降脂是治疗动脉粥样硬化（AS）的有效手段。前期工作表明：多糖粗品（CMPS）显著促进胆固醇逆向转运（RCT），下调小鼠血脂水平，减少apoE(-/-)小鼠主动脉和肝脏脂质蓄积；CMPS促RCT抗AS主要活性成分为TY772，已获得其模拟结构；生物芯片数据提示上述功效与PPARα信号通路介导的脂稳态有关，具体机制不明。我们提出TY772通过PPARα信号通路抑制胆固醇合成与吸收、促进脂肪酸氧化代谢和RCT，从而调控脂质稳态并延缓AS斑块形成的科学假说。本项目拟借助糖苷酶和现代分析技术阐明TY772的精细结构，采用多种细胞模型、CETP-tg小鼠、拟人化基因工程仓鼠、CETP-tg×apoE(-/-)小鼠，结合siRNA技术与PPAR拮抗剂和激动剂，在分子、细胞与生理学水平上验证上述假说。期待锁定TY772调脂抗AS的靶蛋白，为开发我国自主知识产权、构-效关系明确的多糖类降脂药物提供理论支撑。

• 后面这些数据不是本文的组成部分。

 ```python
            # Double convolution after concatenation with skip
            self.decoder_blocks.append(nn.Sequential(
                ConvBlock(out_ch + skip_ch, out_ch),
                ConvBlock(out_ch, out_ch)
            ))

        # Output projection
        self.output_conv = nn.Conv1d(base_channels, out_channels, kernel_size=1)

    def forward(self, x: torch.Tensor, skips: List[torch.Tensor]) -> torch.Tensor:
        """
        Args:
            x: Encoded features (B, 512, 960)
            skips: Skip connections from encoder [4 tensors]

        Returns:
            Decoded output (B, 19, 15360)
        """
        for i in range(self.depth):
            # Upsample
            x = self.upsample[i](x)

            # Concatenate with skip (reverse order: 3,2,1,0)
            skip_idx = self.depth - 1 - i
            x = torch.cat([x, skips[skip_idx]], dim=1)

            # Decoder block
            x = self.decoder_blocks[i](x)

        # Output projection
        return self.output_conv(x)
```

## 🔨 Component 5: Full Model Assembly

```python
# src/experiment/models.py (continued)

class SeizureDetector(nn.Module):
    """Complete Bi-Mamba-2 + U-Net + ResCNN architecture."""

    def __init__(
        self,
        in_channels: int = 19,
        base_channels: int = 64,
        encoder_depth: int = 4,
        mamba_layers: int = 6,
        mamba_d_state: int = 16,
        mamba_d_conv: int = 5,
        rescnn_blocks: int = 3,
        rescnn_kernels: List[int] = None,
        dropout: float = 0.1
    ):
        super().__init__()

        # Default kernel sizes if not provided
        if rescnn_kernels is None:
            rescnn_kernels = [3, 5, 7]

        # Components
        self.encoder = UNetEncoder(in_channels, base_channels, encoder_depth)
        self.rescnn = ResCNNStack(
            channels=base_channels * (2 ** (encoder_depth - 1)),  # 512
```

机体通过多组织器官的协同作用，调控脂质的摄取、合成、转运、分解与输出等多个过程，以维持脂代谢稳态。脂代谢失衡可导致肥胖、高脂血症等多种代谢性问题，进而诱发心脑血管疾病。降脂是治疗动脉粥样硬化（AS）的有效手段。多糖粗品（CMPS）显著促进胆固醇逆向转运（RCT），下调小鼠血脂水平，减少apoE(-/-)小鼠主动脉和肝脏脂质蓄积；CMPS促RCT抗AS主要活性成分为TY772（CM1）；生物芯片数据提示上述功效与PPARα信号通路介导的脂稳态有关。在过去的四年中，申请团队借助糖苷酶和现代分析技术阐明CM1的精细结构；采用多种细胞模型、拟人化基因工程LDLR（+/-）仓鼠、apoE(-/-)小鼠、LDLR（-/-）小鼠，在分子、细胞与生理学水平上验证了CM1可通过PPARα信号通路抑制胆固醇合成与吸收、促进脂肪酸氧化代谢和RCT，从而调控脂质稳态并延缓AS斑块形成的科学假说。研究结果表明：CM1是以(1→4)-β-D-Glcp 和 (1→ 2)-α-D-manp为主链，在(1→2,6)-α-D-manp糖基的O-6位存在(1→2)-β-D-Galf、(1→2)-α-D-manp分枝且非还原末端为β-D-Galf、α-D-manp和甲基的多糖。该分子可在RAW264.7巨噬细胞中促进胆固醇外排，在Huh7细胞中抑制PCSK9的分泌；在apoE(-/-)和LDLR（-/-）小鼠中，可通过促进RCT等途径发挥降脂抗动脉粥样硬化的作用；在LDLR（+/-）仓鼠中亦可显著下调血浆胆固醇和甘油三酯水平，其作用与上调PPARα相关。基于apoE(-/-)小鼠肝脏的生物芯片结果表明，CM1可通过调控脂代谢、炎症、氧化应激以及流体力学等多途径发挥抗AS作用。本项目锁定了CM1调控脂代谢抗AS的关键靶蛋白PPARα和LXRα等，为开发我国自主知识产权、构-效关系明确的多糖类降脂药物提供了理论支撑。